In June 83, an agreement was concluded between Israel and Lebanon, ending the state of war between the two countries. Israel undertook to leave Lebanese territory as part of the withdrawal of all foreign forces from the country. At the same time, Lebanon pledged not to house armed groups from organizations intended to “carry out raids into the territory of the other party.”

In July 1984, the Lebanese currency suddenly dropped drastically, having otherwise retained its value since the start of the war in 75. This triggered an unprecedented wave of inflation. The crisis was further exacerbated by the recession in the Gulf states. It was the shock of Beirut. The country had to take note of a $ 1.5 billion balance of payments deficit in $ 84.

The Israeli army formally withdrew from Lebanon in 85, but before then the occupying forces had ensured that Christian militias had expelled the Muslim population from the southern part of the country, thus securing a friendly – Christian – population in it. 10 km security zone, which Israel forced into the southernmost part of Lebanon.

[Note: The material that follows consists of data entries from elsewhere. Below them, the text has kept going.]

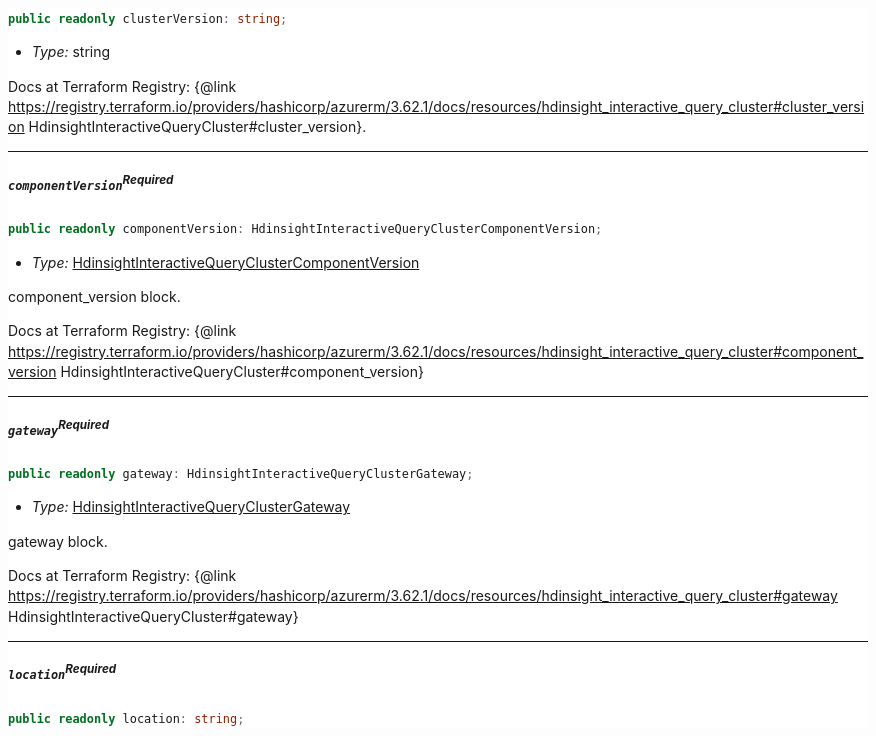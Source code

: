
 ```typescript
public readonly clusterVersion: string;
```

- *Type:* string

Docs at Terraform Registry: {@link https://registry.terraform.io/providers/hashicorp/azurerm/3.62.1/docs/resources/hdinsight_interactive_query_cluster#cluster_version HdinsightInteractiveQueryCluster#cluster_version}.

---

##### `componentVersion`<sup>Required</sup> <a name="componentVersion" id="@cdktf/provider-azurerm.hdinsightInteractiveQueryCluster.HdinsightInteractiveQueryClusterConfig.property.componentVersion"></a>

```typescript
public readonly componentVersion: HdinsightInteractiveQueryClusterComponentVersion;
```

- *Type:* <a href="#@cdktf/provider-azurerm.hdinsightInteractiveQueryCluster.HdinsightInteractiveQueryClusterComponentVersion">HdinsightInteractiveQueryClusterComponentVersion</a>

component_version block.

Docs at Terraform Registry: {@link https://registry.terraform.io/providers/hashicorp/azurerm/3.62.1/docs/resources/hdinsight_interactive_query_cluster#component_version HdinsightInteractiveQueryCluster#component_version}

---

##### `gateway`<sup>Required</sup> <a name="gateway" id="@cdktf/provider-azurerm.hdinsightInteractiveQueryCluster.HdinsightInteractiveQueryClusterConfig.property.gateway"></a>

```typescript
public readonly gateway: HdinsightInteractiveQueryClusterGateway;
```

- *Type:* <a href="#@cdktf/provider-azurerm.hdinsightInteractiveQueryCluster.HdinsightInteractiveQueryClusterGateway">HdinsightInteractiveQueryClusterGateway</a>

gateway block.

Docs at Terraform Registry: {@link https://registry.terraform.io/providers/hashicorp/azurerm/3.62.1/docs/resources/hdinsight_interactive_query_cluster#gateway HdinsightInteractiveQueryCluster#gateway}

---

##### `location`<sup>Required</sup> <a name="location" id="@cdktf/provider-azurerm.hdinsightInteractiveQueryCluster.HdinsightInteractiveQueryClusterConfig.property.location"></a>

```typescript
public readonly location: string;
```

In September 88, the pro-Israeli Maronite general, Michel Aoun, took office, which had become vacant after Amín Gemayel was deposed in a palace coup. From this point on, the country was led by two rival governments. The one Aouns. The second Muslim headed by Prime Minister Selim Al-Hoss.

In October 89, for the first time since parliament, independence met outside the country on the initiative of the Arab League’s commission – Saudi Arabia, Algeria and Morocco – acting as mediators between the warring parties. The Ta’if meeting was about the formulation of a final peace plan for the country, an alternative to the political formula that had been in effect since 43 and the nomination of the next president of the republic. Namely, according to the Lebanese constitution, the president is elected indirectly – by parliament.

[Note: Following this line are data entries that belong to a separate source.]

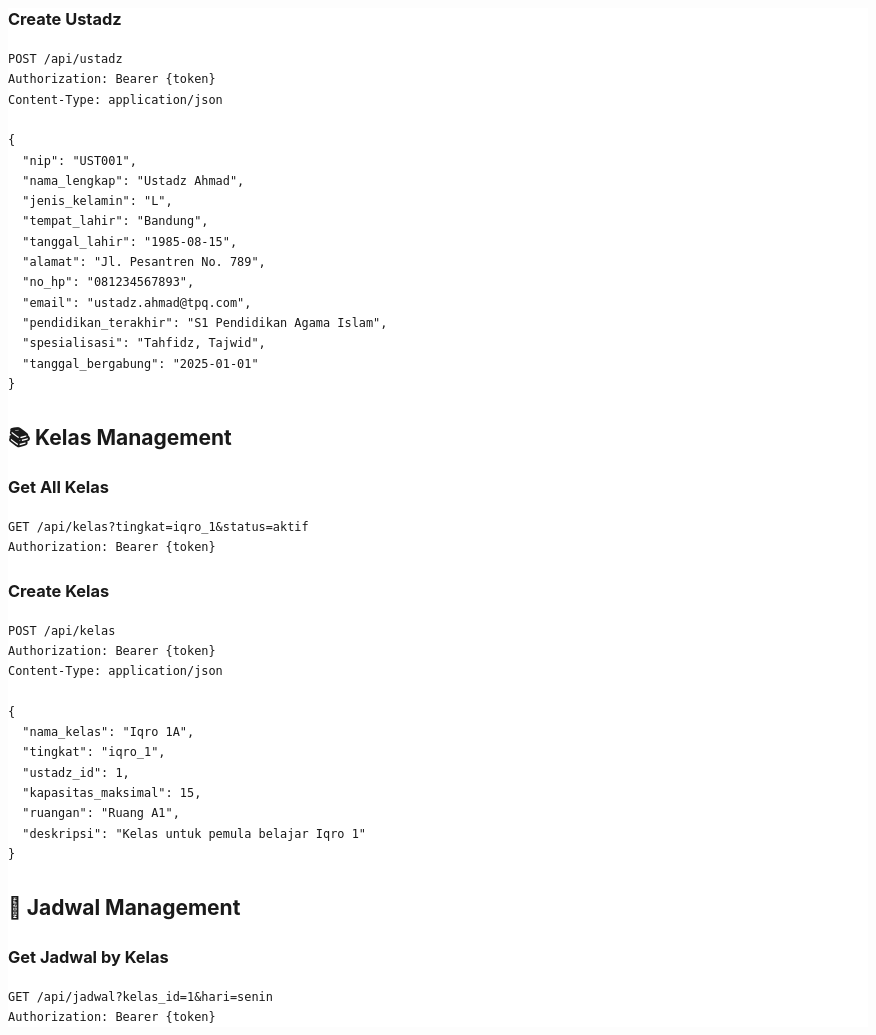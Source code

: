 ### Create Ustadz
```http
POST /api/ustadz
Authorization: Bearer {token}
Content-Type: application/json

{
  "nip": "UST001",
  "nama_lengkap": "Ustadz Ahmad",
  "jenis_kelamin": "L",
  "tempat_lahir": "Bandung",
  "tanggal_lahir": "1985-08-15",
  "alamat": "Jl. Pesantren No. 789",
  "no_hp": "081234567893",
  "email": "ustadz.ahmad@tpq.com",
  "pendidikan_terakhir": "S1 Pendidikan Agama Islam",
  "spesialisasi": "Tahfidz, Tajwid",
  "tanggal_bergabung": "2025-01-01"
}
```

## 📚 Kelas Management

### Get All Kelas
```http
GET /api/kelas?tingkat=iqro_1&status=aktif
Authorization: Bearer {token}
```

### Create Kelas
```http
POST /api/kelas
Authorization: Bearer {token}
Content-Type: application/json

{
  "nama_kelas": "Iqro 1A",
  "tingkat": "iqro_1",
  "ustadz_id": 1,
  "kapasitas_maksimal": 15,
  "ruangan": "Ruang A1",
  "deskripsi": "Kelas untuk pemula belajar Iqro 1"
}
```

## 📅 Jadwal Management

### Get Jadwal by Kelas
```http
GET /api/jadwal?kelas_id=1&hari=senin
Authorization: Bearer {token}
```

On October 12, the Christian and Muslim parliamentarians announced an agreement for national reconciliation that would have a greater impact on the Muslim population and the withdrawal of Syrian troops from the country. However, General Aoun rejected the agreement and characterized it as a “Syrian trap”. On November 5, the Christian Maronite, René Moawad, was unanimously elected by parliament for president. He was a proponent of opening to the Arab world, but only 17 days after his appointment he was killed by a car bomb.

On November 24, Elías Hrawi was appointed President of the Lebanese Parliament, which met in Zahle, located in Syrian-controlled territory. He too was a Christian Maronite. Once again, General Aoun rejected the election. This time with reference to the fact that the president had been elected in an area beyond the control of the Christian militia.